How Useful Are Diagnoses?

Let me begin by saying this: No, I don’t believe every artistic genius is mad. Nor do I believe that every mad person is secretly (or not-so-secretly) artistic. Both are statistical outliers, the two do intersect occasionally in enormously interesting ways that I plan to talk about a lot, but they are not one and the same. There is no essential connection. A tendency that does seem to be increasing in frequency, however, and it’s a tendency I generally deplore, is the diagnosing of artists as a means of explaining their art. The process usually goes something like this: Sylvia Plath was consumed by the idea of killing herself, she was emotionally erratic, her moods were labile, she was occasionally full of rage, her interpersonal dynamics were complex, so she must have suffered from borderline personality disorder. “Shazam,” the interpreter declares, popping the champagne cork. “I have explained Sylvia Plath.” But a diagnosis is not an explanation.

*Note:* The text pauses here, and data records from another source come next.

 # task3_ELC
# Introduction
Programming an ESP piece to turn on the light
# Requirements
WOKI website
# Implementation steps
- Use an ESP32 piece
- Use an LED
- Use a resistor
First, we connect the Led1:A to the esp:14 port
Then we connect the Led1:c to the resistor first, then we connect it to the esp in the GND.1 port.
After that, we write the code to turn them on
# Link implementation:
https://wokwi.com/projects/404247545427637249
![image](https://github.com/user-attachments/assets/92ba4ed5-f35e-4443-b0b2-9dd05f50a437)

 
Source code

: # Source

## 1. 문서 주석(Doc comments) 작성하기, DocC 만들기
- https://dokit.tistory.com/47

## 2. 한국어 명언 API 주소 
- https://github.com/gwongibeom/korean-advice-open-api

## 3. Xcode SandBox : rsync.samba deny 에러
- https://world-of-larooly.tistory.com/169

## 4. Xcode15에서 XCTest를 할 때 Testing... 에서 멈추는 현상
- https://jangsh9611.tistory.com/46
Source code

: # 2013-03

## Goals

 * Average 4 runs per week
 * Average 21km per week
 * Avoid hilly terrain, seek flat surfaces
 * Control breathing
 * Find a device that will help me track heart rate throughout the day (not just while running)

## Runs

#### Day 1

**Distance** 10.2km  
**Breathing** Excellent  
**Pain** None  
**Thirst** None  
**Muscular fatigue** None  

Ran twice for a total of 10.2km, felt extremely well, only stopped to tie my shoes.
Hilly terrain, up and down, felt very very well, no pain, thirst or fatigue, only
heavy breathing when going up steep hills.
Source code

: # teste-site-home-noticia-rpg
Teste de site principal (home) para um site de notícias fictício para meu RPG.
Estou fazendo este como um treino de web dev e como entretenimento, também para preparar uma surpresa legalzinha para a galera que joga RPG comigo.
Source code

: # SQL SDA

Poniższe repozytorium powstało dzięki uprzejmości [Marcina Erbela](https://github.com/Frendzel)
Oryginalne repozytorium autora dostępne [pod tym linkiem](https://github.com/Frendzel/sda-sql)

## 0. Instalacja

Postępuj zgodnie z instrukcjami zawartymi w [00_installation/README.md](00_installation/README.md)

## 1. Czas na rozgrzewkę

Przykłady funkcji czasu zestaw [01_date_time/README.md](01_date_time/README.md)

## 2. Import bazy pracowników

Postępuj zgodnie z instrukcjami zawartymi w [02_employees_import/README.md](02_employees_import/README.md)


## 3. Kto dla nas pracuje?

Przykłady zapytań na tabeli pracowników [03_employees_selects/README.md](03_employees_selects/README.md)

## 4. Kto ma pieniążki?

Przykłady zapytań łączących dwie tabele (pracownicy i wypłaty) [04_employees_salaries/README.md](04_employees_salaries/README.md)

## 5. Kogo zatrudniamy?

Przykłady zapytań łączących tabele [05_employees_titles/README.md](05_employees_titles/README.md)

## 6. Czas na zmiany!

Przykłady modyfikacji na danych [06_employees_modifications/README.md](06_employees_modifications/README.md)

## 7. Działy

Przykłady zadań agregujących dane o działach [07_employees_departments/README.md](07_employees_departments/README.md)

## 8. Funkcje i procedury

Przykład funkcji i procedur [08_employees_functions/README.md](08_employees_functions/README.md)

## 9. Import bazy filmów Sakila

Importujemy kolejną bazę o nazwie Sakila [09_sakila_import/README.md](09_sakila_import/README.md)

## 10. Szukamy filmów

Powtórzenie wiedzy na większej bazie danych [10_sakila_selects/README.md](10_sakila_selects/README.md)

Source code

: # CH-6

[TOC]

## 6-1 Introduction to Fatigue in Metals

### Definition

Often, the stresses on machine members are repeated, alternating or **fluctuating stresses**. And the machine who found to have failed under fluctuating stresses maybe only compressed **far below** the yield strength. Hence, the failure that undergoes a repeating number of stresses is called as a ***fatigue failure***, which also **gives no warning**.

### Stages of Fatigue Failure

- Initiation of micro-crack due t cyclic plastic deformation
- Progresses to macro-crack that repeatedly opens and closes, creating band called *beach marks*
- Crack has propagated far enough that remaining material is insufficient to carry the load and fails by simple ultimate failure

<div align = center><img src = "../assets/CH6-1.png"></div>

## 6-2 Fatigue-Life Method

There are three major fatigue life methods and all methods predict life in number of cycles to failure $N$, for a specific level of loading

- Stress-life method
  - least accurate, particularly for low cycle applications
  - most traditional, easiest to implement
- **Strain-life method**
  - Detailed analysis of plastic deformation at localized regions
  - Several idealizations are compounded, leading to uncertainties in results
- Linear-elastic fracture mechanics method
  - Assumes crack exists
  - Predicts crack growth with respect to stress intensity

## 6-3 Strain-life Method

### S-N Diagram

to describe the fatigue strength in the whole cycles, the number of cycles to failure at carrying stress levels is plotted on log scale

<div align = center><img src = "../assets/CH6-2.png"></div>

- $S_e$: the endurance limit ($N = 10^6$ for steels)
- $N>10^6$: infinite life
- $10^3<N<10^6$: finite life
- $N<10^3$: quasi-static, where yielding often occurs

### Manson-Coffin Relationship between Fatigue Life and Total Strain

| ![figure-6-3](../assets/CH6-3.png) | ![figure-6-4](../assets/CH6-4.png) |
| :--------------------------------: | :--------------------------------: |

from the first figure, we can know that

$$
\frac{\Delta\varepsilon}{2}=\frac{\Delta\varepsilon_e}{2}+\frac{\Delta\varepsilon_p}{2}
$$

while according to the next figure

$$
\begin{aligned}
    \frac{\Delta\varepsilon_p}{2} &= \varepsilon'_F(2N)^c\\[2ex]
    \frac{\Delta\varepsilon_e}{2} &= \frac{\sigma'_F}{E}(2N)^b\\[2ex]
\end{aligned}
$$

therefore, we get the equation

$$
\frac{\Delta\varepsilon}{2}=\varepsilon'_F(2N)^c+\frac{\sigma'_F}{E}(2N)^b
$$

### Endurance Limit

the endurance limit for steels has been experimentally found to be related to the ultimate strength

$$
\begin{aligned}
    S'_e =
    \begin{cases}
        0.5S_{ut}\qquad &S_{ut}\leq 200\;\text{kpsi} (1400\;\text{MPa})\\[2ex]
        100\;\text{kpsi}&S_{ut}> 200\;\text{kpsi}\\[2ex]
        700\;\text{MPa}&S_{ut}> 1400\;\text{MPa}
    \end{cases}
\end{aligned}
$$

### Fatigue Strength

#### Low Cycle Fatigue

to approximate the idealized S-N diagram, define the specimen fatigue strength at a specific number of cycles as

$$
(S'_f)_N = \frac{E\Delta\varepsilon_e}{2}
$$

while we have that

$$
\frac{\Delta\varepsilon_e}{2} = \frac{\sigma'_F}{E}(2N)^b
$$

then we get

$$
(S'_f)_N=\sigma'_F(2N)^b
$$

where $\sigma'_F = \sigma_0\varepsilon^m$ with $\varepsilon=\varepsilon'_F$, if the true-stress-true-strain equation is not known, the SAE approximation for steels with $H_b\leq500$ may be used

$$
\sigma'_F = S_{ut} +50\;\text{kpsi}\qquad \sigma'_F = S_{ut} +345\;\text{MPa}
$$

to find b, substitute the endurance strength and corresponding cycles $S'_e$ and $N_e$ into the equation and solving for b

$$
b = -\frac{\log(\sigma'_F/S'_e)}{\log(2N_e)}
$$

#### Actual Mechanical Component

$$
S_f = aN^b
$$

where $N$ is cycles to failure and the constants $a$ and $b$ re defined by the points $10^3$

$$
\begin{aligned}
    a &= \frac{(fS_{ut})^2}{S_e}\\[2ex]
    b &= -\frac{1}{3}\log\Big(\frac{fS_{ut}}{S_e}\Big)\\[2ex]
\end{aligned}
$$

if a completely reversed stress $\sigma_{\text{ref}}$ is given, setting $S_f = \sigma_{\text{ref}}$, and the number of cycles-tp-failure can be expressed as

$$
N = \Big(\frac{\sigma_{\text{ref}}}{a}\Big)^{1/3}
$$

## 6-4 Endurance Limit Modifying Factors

It is merely a description, a name for a set of thoughts, feelings, and behaviors, not a real answer. What we want to know is how someone became who she is, not what her DSM-derived “disease” might be. I talk a lot about this subject in chapter one of my Handbook of Psychobiography. You can check that out for more detail.

 Here’s a little illustration I use in my psychobiography courses. Say a mother tells a psychiatrist, “My son hears voices. Why?” The psychiatrist answers, “Well, sorry to say this, but it’s because he’s a schizophrenic.” Mom replies: “Oh. Well, how do you know he’s a schizophrenic?” Psychiatrist says, “Because he hears voices.” See how, in fact, we get nowhere?